“Kimmy, think of the horrific time that big kunt Khloe played a nightmare trick on you by sending the paparazzi to the wrong place and there weren’t any flashes waiting for you. Oh how, you kried kried kries...” is what Pimp Mama Kris told Kim Kuntrashian right before she did a choreographed weep weep shuffle through LAX earlier this morning. TMZ says Kim made her way to Minnesota to sit down with her Herman Munster-ish leased husband and the pastor that married them. YES! This is the next chapter in Whores of Our Lives. I know there’s some of you out there who called this move days ago, so please give yourself the golden shower medal in seeing through bullshit. (How to give yourself a golden shower medal: lay down face up, find a way to piss up into the air and turn around really fast so the golden shower lands on your nalgas. This is what Kim does when she’s feeling down and needs a quick piss-me-up.)

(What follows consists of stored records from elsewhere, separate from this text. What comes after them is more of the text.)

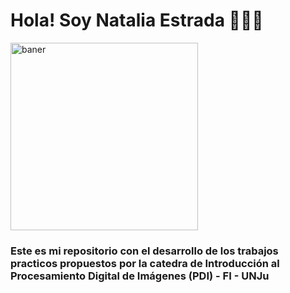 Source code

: # Hola! Soy Natalia Estrada 👩🏽‍💻
<img align="center" width="300" src="https://i.pinimg.com/originals/21/11/61/21116158daaeb1459b4ec0758505e1ad.gif" alt="baner">

### Este es mi repositorio con el desarrollo de los trabajos practicos propuestos por la catedra de Introducción al Procesamiento Digital de Imágenes (PDI) - FI - UNJu

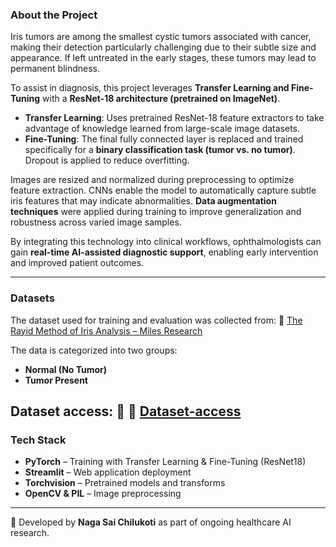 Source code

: 
### **About the Project**

Iris tumors are among the smallest cystic tumors associated with cancer, making their detection particularly challenging due to their subtle size and appearance. If left untreated in the early stages, these tumors may lead to permanent blindness.

To assist in diagnosis, this project leverages **Transfer Learning and Fine-Tuning** with a **ResNet-18 architecture (pretrained on ImageNet)**.

* **Transfer Learning**: Uses pretrained ResNet-18 feature extractors to take advantage of knowledge learned from large-scale image datasets.
* **Fine-Tuning**: The final fully connected layer is replaced and trained specifically for a **binary classification task (tumor vs. no tumor)**. Dropout is applied to reduce overfitting.

Images are resized and normalized during preprocessing to optimize feature extraction. CNNs enable the model to automatically capture subtle iris features that may indicate abnormalities. **Data augmentation techniques** were applied during training to improve generalization and robustness across varied image samples.

By integrating this technology into clinical workflows, ophthalmologists can gain **real-time AI-assisted diagnostic support**, enabling early intervention and improved patient outcomes.

---

### **Datasets**

The dataset used for training and evaluation was collected from:
🔗 [The Rayid Method of Iris Analysis – Miles Research](http://milesresearch.com/main/links.htm)

The data is categorized into two groups:

* **Normal (No Tumor)**
* **Tumor Present**

Dataset access:
📂
🔗 [Dataset-access]([http://milesresearch.com/main/links.htm](https://drive.google.com/drive/folders/1JN3-8iQMFWO4FpGDQTa3QQLRhAoxVusJ))
---

### **Tech Stack**

* **PyTorch** – Training with Transfer Learning & Fine-Tuning (ResNet18)
* **Streamlit** – Web application deployment
* **Torchvision** – Pretrained models and transforms
* **OpenCV & PIL** – Image preprocessing

---

🚀 Developed by **Naga Sai Chilukoti** as part of ongoing healthcare AI research.
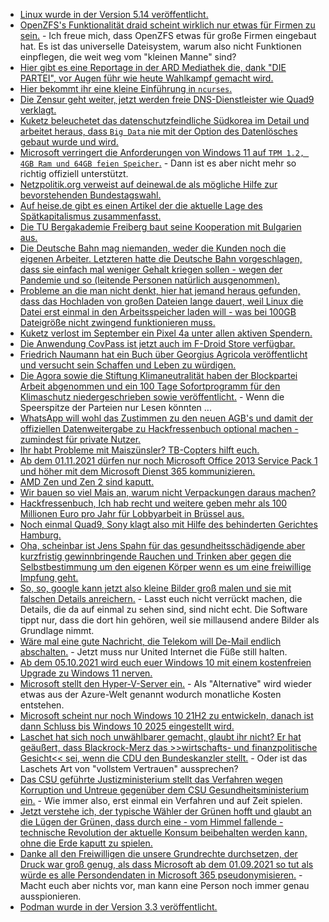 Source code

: * [Linux wurde in der Version 5.14 veröffentlicht.](https://lwn.net/Articles/867706/rss)
* [OpenZFS's Funktionalität draid scheint wirklich nur etwas für Firmen zu sein.](https://utcc.utoronto.ca/~cks/space/blog/solaris/ZFSDRaidNotes) - Ich freue mich, dass OpenZFS etwas für große Firmen eingebaut hat. Es ist das universelle Dateisystem, warum also nicht Funktionen einpflegen, die weit weg vom "kleinen Manne" sind?
* [Hier gibt es eine Reportage in der ARD Mediathek die, dank "DIE PARTEI", vor Augen führ wie heute Wahlkampf gemacht wird.](https://blog.fefe.de/?ts=9fd53f2f)
* [Hier bekommt ihr eine kleine Einführung in `ncurses`.](https://opensource.com/article/21/8/guess-number-game-ncurses-linux)
* [Die Zensur geht weiter, jetzt werden freie DNS-Dienstleister wie Quad9 verklagt.](https://freiheitsrechte.org/quad9/)
* [Kuketz beleuchetet das datenschutzfeindliche Südkorea im Detail und arbeitet heraus, dass `Big Data` nie mit der Option des Datenlösches gebaut wurde und wird.](https://www.kuketz-blog.de/das-in-der-corona-pandemie-viel-zitierte-beispiel-suedkorea-eine-datenschutz-analyse/)
* [Microsoft verringert die Anforderungen von Windows 11 auf `TPM 1.2, 4GB Ram und 64GB feien Speicher`.](https://www.windowspro.de/news/microsoft-verringert-systemvoraussetzungen-fuer-windows-11-installation-nicht-unterstuetzter) - Dann ist es aber nicht mehr so richtig offiziell unterstützt.
* [Netzpolitik.org verweist auf deinewal.de als mögliche Hilfe zur bevorstehenden Bundestagswahl.](https://netzpolitik.org/2021/bundestagswahl-2021-wahlhilfe-tool-wertet-abstimmungsverhalten-aus/)
* [Auf heise.de gibt es einen Artikel der die aktuelle Lage des Spätkapitalismus zusammenfasst.](http://blog.todamax.net/2021/kaufen-sie-kein-elektroauto-von-falschen-konsum-versprechungen/)
* [Die TU Bergakademie Freiberg baut seine Kooperation mit Bulgarien aus.](https://www.mdr.de/nachrichten/sachsen/chemnitz/freiberg/kooperation-tu-freiberg-sofia-100.html)
* [Die Deutsche Bahn mag niemanden, weder die Kunden noch die eigenen Arbeiter. Letzteren hatte die Deutsche Bahn vorgeschlagen, dass sie einfach mal weniger Gehalt kriegen sollen - wegen der Pandemie und so (leitende Personen natürlich ausgenommen).](https://blog.fefe.de/?ts=9fd27efb)
* [Probleme an die man nicht denkt, hier hat jemand heraus gefunden, dass das Hochladen von großen Dateien lange dauert, weil Linux die Datei erst einmal in den Arbeitsspeicher laden will - was bei 100GB Dateigröße nicht zwingend funktionieren muss.](https://www.brendangregg.com/blog/2021-08-30/high-rate-of-paging.html)
* [Kuketz verlost im September ein Pixel 4a unter allen aktiven Spendern.](https://www.kuketz-blog.de/vergabe-an-unterstuetzer-google-pixel-4a-mit-grapheneos/)
* [Die Anwendung CovPass ist jetzt auch im F-Droid Store verfügbar.](https://netzpolitik.org/2021/digitaler-impfnachweis-covpass-app-nun-google-frei-verfuegbar/)
* [Friedrich Naumann hat ein Buch über Georgius Agricola veröffentlicht und versucht sein Schaffen und Leben zu würdigen.](https://knappenverein.de/neue-veroeffentlichung-zu-georgius-agricola-von-friedrich-naumann/)
* [Die Agora sowie die Stiftung Klimaneutralität haben der Blockpartei Arbeit abgenommen und ein 100 Tage Sofortprogramm für den Klimaschutz niedergeschrieben sowie veröffentlicht.](https://www.sonnenseite.com/de/politik/das-klimaschutz-sofortprogramm-fuer-die-ersten-100-tage/) - Wenn die Speerspitze der Parteien nur Lesen könnten ...
* [WhatsApp will wohl das Zustimmen zu den neuen AGB's und damit der offiziellen Datenweitergabe zu Hackfressenbuch optional machen - zumindest für private Nutzer.](https://www.borncity.com/blog/2021/08/31/hat-whatsapp-nun-einen-mittelweg-fr-seine-agb-benutzerzustimmung-gefunden/)
* [Ihr habt Probleme mit Maiszünsler? TB-Copters hilft euch.](https://www.tb-copters.com/)
* [Ab dem 01.11.2021 dürfen nur noch Microsoft Office 2013 Service Pack 1 und höher mit dem Microsoft Dienst 365 kommunizieren.](https://www.borncity.com/blog/2021/08/31/alte-outlook-versionen-kein-zugriff-mehr-auf-office-365-microsoft-365-dienste-ab-1-nov-2021/)
* [AMD Zen und Zen 2 sind kaputt.](https://www.borncity.com/blog/2021/08/31/meltdown-hnliche-schwachstelle-in-amd-zen-und-zen-2/)
* [Wir bauen so viel Mais an, warum nicht Verpackungen daraus machen?](https://www.sonnenseite.com/de/wissenschaft/verpackungen-aus-popcorn/)
* [Hackfressenbuch, Ich hab recht und weitere geben mehr als 100 Millionen Euro pro Jahr für Lobbyarbeit in Brüssel aus.](https://netzpolitik.org/2021/lobbycontrol-studie-digitalbranche-laesst-sich-lobbying-in-bruessel-100-millionen-euro-im-jahr-kosten/)
* [Noch einmal Quad9, Sony klagt also mit Hilfe des behinderten Gerichtes Hamburg.](https://netzpolitik.org/2021/edit-policy-quad9-in-stoererhaftung-neue-rechtsunsicherheit-fuer-dns-resolver/)
* [Oha, scheinbar ist Jens Spahn für das gesundheitsschädigende aber kurzfristig gewinnbringende Rauchen und Trinken aber gegen die Selbstbestimmung um den eigenen Körper wenn es um eine freiwillige Impfung geht.](https://tuxproject.de/blog/2021/08/raucher-entkrankenversichern/)
* [So, so, google kann jetzt also kleine Bilder groß malen und sie mit falschen Details anreichern.](https://blog.fefe.de/?ts=9fd0d777) - Lasst euch nicht verrückt machen, die Details, die da auf einmal zu sehen sind, sind nicht echt. Die Software tippt nur, dass die dort hin gehören, weil sie millausend andere Bilder als Grundlage nimmt.
* [Wäre mal eine gute Nachricht, die Telekom will De-Mail endlich abschalten.](https://www.borncity.com/blog/2021/08/31/aus-fr-de-mail-die-telekom-schaltet-ab/) - Jetzt muss nur United Internet die Füße still halten.
* [Ab dem 05.10.2021 wird euch euer Windows 10 mit einem kostenfreien Upgrade zu Windows 11 nerven.](https://www.borncity.com/blog/2021/08/31/windows-11-am-5-oktober-2021-geht-es-los/)
* [Microsoft stellt den Hyper-V-Server ein.](https://www.windowspro.de/news/microsoft-stellt-kostenlosen-hyper-v-server-2022-ein/04852.html) - Als "Alternative" wird wieder etwas aus der Azure-Welt genannt wodurch monatliche Kosten entstehen.
* [Microsoft scheint nur noch Windows 10 21H2 zu entwickeln, danach ist dann Schluss bis Windows 10 2025 eingestellt wird.](https://www.borncity.com/blog/2021/08/31/wird-windows-10-21h2-build-19044-das-letzte-funktionsupdate/)
* [Laschet hat sich noch unwählbarer gemacht, glaubt ihr nicht? Er hat geäußert, dass Blackrock-Merz das >>wirtschafts- und finanzpolitische Gesicht<< sei, wenn die CDU den Bundeskanzler stellt.](https://blog.fefe.de/?ts=9fd04f10) - Oder ist das Laschets Art von "vollstem Vertrauen" aussprechen?
* [Das CSU geführte Justizministerium stellt das Verfahren wegen Korruption und Untreue gegenüber dem CSU Gesundheitsministerium ein.](https://blog.fefe.de/?ts=9fd0bb10) - Wie immer also, erst einmal ein Verfahren und auf Zeit spielen.
* [Jetzt verstehe ich, der typische Wähler der Grünen hofft und glaubt an die Lügen der Grünen, dass durch eine - vom Himmel fallende - technische Revolution der aktuelle Konsum beibehalten werden kann, ohne die Erde kaputt zu spielen.](https://tuxproject.de/blog/2021/09/enkelbrieftrick/)
* [Danke all den Freiwilligen die unsere Grundrechte durchsetzen, der Druck war groß genug, als dass Microsoft ab dem 01.09.2021 so tut als würde es alle Persondendaten in Microsoft 365 pseudonymisieren.](https://www.borncity.com/blog/2021/09/01/microsoft-365-nderung-in-der-privatsphren-grundeinstellung-zum-1-9-2021/) - Macht euch aber nichts vor, man kann eine Person noch immer genau ausspionieren.
* [Podman wurde in der Version 3.3 veröffentlicht.](https://podman.io/releases/2021/08/31/podman-release-v3.3.0.html)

A source (read: Kim’s publicist) says that she booked the flight at the last minute, because she wants to talk to Kris Humphries without any cameras and is hoping this will give them the closure they both need to move on. The source also said that there’s a small chance they could get back together. And while Kim is in Minnesota, she’ll probably cut Kris a $2 million check for the engagement that he bought her (and the one that she wants to keep).
This fraudulent heffa can’t do anything without stage directions and a script, so you know what she’s doing. Bitch is trying to turn the pitchforks into sympathyforks, because the backlash is starting to fuck with her money. Kim will fly into Minnesota, dress up as Dr. Frankenstein and sneak up behind Kris Humphries as cameras roll. When he mistakes her for his creator and goes after her, she’ll scream at all of us, “SEE! He’s crazy! He’s a monster! I can’t live like this! I tried to make it work! I’m the victim! And now I’ll stop with all the exclamation points, because they’re messing up my sexyface.”
If Kim and Kris are really meeting with a pastor and if there is a God, I hope he channels his powers into that pastor’s hand and slaps the fake out of both of those stupid bitches.